Look through the lines below for the word "water", and copy every line that has it.

Extracted data entries ::
══════════

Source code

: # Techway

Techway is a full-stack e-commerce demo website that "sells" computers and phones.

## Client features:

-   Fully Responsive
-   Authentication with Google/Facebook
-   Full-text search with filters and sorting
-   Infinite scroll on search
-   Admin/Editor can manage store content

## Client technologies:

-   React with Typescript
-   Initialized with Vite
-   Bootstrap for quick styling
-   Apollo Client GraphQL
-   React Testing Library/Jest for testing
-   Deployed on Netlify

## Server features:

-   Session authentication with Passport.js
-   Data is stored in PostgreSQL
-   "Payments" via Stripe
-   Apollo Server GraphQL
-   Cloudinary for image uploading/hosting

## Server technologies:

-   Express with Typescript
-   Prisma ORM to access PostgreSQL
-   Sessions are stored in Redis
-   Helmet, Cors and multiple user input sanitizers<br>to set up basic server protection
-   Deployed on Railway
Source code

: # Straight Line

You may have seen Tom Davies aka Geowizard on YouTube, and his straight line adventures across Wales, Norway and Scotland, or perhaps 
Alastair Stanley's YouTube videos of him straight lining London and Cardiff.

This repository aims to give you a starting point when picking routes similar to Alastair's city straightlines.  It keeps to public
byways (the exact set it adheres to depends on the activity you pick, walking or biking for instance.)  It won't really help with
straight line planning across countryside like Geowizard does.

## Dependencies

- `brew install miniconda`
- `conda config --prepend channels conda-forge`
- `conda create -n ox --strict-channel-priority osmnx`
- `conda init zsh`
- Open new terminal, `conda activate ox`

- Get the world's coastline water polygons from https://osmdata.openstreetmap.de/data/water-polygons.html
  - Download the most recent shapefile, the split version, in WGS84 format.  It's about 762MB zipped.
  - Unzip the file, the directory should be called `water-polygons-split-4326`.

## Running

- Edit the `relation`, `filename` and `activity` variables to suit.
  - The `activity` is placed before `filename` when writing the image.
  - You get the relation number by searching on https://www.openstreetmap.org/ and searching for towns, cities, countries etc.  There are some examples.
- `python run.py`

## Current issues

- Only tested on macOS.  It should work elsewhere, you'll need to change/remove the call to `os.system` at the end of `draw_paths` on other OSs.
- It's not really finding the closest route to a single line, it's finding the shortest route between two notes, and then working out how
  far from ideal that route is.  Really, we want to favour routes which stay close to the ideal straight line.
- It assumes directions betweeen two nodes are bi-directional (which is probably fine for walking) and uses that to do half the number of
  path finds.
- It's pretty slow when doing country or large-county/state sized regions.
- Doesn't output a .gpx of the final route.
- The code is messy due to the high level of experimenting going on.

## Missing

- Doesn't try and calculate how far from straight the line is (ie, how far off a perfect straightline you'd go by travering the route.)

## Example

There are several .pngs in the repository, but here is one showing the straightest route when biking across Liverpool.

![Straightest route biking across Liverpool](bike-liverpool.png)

══════════

FINISHED TASK ::
- Get the world's coastline water polygons from https://osmdata.openstreetmap.de/data/water-polygons.html
  - Unzip the file, the directory should be called `water-polygons-split-4326`.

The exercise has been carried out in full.